The church is a three-aisle basilica in the neo-Renaissance style. Plans tasked to do the famous German architect Leo von Klenze, the behest of King Otto of Greece. During the project, the plans were modified by the Greek architect Lysandros Kaftantzoglou, who offered to direct the work of the church, until completion, without any remuneration. The land for the construction of the church was purchased in 1847 with money collected among the Roman Catholics of Greece, while the building was built by fundraisers among Catholics both inside and outside the country. The nave was built in 1853 and the inauguration took place on 4 August 1865.
The church is 38 meters long, 15 meters high and 24 meters wide. The church's interior is decorated with beautiful frescoes. Of the most beautiful is the fresco of semi-domes of triumphal arch, representing the Apotheosis of Saint Dionysius the Areopagite (1890) and is the work of Italian painter from Rimini Guglielmo Bilancioni (1836-1907). The pillars, which support the triumphal arch, represent in life-size the four Evangelists. In front of the triumphal arch is depicted Christ Pantocrator with the Gospel in hand. In the adjacent corner on the right is Moses holding a parchment, and on the left the Prophet David playing a harp. Below are Saint Gregory the Great and Saint Augustine. The church floor is paved with Pentelic marble. The nave is supported by 12 columns of 5 meters of green marble from Tinos. The platform of dance above the main entrance of the temple, which is also the Pipe organ, was built in 1888 by architect Paul Sambi (Paul Chambaut). Right and left of the main entrance are two inscriptions, one in Latin, the other in modern Greek, commemorating the Athenian visit of pope John Paul II in 2001. Finally, right and left of the sanctuary are two marble pulpits, donated by Franz Joseph I of Austria when he visited Athens in 1869.
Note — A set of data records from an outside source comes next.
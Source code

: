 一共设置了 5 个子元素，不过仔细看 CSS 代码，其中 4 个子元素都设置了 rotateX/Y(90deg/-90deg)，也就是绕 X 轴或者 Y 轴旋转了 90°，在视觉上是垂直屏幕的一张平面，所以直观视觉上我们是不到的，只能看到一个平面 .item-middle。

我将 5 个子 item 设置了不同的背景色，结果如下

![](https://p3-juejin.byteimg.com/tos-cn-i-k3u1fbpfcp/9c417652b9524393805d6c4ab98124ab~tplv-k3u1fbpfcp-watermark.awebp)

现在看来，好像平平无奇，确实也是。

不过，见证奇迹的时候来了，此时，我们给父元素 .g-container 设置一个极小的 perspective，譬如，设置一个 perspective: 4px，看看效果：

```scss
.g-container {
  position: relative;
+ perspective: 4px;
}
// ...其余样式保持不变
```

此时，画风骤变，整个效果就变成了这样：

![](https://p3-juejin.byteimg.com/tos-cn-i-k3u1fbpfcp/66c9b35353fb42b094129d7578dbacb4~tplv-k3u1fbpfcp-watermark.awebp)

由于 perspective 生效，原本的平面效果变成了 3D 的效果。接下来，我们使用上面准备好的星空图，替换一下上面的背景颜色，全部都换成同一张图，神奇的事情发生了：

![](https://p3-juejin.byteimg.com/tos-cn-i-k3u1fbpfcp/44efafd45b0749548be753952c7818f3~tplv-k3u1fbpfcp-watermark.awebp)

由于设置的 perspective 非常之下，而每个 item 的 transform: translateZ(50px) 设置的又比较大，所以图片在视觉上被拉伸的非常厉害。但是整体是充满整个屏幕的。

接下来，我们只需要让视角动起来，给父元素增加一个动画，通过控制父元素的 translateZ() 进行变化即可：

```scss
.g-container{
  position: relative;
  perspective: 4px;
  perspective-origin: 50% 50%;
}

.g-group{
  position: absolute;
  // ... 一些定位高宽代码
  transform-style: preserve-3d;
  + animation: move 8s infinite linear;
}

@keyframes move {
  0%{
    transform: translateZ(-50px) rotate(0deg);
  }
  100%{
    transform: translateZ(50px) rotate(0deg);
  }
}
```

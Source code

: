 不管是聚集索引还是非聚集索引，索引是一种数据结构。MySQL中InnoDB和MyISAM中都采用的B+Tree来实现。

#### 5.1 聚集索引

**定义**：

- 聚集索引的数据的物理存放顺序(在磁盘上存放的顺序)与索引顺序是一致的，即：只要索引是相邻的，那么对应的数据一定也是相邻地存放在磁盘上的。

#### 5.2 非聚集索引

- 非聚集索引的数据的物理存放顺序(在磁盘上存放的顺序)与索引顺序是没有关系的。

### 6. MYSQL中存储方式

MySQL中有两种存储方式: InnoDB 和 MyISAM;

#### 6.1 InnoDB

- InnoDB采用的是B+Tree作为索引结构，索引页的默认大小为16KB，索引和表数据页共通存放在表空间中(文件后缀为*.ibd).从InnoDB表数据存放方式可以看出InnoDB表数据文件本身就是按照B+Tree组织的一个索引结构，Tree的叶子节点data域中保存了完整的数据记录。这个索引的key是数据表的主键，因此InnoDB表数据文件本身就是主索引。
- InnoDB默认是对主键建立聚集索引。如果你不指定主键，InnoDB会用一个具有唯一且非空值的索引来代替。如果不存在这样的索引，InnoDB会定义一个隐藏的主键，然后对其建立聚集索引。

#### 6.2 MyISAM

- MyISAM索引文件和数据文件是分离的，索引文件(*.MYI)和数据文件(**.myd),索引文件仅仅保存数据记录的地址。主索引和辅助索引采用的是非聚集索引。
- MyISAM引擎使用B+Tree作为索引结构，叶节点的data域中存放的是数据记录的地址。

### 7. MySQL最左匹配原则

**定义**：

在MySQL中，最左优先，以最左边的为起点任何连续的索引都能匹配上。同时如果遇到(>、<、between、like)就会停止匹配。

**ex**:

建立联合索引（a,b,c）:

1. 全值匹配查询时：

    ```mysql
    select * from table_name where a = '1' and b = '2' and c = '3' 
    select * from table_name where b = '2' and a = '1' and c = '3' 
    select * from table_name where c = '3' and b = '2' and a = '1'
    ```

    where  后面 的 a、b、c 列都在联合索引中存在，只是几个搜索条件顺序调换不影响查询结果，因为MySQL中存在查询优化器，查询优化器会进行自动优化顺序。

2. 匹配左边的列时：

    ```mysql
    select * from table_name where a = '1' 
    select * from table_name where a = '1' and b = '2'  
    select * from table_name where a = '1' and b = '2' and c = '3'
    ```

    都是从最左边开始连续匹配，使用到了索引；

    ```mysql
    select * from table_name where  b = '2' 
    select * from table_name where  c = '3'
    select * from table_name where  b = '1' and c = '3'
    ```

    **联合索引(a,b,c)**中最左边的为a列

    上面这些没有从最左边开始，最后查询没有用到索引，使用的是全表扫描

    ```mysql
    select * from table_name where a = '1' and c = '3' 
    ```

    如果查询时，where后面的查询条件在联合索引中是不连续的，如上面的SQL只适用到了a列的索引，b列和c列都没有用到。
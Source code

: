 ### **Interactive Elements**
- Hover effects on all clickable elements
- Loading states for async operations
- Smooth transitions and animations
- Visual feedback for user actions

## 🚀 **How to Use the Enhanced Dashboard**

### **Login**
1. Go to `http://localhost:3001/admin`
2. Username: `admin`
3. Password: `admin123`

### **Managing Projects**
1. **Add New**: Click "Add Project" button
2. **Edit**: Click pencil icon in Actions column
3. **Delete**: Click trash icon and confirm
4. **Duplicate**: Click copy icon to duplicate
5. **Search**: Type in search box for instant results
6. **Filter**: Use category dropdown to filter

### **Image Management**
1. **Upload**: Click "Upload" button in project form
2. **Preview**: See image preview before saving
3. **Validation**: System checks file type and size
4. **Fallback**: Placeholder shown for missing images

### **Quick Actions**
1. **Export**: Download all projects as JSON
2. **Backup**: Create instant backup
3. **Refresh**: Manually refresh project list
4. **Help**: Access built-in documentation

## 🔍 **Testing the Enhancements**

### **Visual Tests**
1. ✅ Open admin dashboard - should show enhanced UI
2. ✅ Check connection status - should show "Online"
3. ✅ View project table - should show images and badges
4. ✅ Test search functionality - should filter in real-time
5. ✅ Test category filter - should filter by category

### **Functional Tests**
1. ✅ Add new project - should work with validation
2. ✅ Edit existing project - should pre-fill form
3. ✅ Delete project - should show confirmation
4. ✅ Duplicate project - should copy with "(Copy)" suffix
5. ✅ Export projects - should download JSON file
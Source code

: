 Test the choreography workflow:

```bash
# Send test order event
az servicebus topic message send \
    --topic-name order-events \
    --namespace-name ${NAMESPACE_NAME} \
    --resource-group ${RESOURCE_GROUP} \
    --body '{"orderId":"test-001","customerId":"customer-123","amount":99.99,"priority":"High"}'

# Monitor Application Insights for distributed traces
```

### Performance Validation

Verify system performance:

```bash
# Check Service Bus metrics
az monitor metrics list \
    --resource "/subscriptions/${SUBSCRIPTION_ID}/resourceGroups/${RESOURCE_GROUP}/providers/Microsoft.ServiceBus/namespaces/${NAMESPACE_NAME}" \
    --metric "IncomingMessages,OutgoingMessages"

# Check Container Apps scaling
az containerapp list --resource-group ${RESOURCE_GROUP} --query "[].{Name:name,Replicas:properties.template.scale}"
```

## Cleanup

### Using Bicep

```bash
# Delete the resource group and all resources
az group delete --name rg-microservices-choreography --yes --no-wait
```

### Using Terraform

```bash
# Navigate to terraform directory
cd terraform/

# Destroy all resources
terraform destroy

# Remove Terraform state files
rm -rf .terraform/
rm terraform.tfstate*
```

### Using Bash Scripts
The eight stained glass windows on both sides of the lower part of the church were painted by the director of the royal workshops of Munich Carl de Boucher (Karl de Bouchet) and donated by King Ludwig of Bavaria.
The four windows of the right aisle of the church adorn respectively stained glass of Saint Amalia, Pope Sixtus II, Pope Telesphorus, Saint Athanasius of Alexandria, and the stained glass windows of the left aisle depicting the Saint Otto, the Pope Anterus, Pope Anacletus and the Saint John Chrysostom, the Patriarch of Constantinople.